- Exercise description
Wherever the string "from" appears in the entries below, return the line that holds it.

- Data provided
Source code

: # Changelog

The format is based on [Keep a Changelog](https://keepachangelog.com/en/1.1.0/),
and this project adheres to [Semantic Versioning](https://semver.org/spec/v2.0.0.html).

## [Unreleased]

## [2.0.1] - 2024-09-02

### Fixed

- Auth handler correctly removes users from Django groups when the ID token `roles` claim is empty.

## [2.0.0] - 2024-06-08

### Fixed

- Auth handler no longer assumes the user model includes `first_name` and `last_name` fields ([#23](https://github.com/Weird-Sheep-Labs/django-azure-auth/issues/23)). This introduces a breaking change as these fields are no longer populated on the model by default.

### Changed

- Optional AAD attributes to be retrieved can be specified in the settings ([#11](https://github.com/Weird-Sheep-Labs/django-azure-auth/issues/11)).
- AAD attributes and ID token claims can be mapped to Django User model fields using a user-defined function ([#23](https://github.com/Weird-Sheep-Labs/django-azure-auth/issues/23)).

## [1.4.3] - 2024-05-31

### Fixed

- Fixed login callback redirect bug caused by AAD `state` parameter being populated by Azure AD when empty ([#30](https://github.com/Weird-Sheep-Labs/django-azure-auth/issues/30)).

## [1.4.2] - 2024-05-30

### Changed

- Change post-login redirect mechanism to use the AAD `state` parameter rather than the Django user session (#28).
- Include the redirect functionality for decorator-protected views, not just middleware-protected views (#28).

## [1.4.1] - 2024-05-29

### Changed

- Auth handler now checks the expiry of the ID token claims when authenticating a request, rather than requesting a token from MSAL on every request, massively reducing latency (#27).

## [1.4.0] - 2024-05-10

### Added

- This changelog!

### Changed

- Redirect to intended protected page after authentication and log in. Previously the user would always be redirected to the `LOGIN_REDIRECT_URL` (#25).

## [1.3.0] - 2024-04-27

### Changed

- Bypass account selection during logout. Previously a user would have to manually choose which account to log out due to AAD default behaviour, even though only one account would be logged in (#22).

- Problem solution
- Auth handler correctly removes users from Django groups when the ID token `roles` claim is empty.
- Auth handler now checks the expiry of the ID token claims when authenticating a request, rather than requesting a token from MSAL on every request, massively reducing latency (#27).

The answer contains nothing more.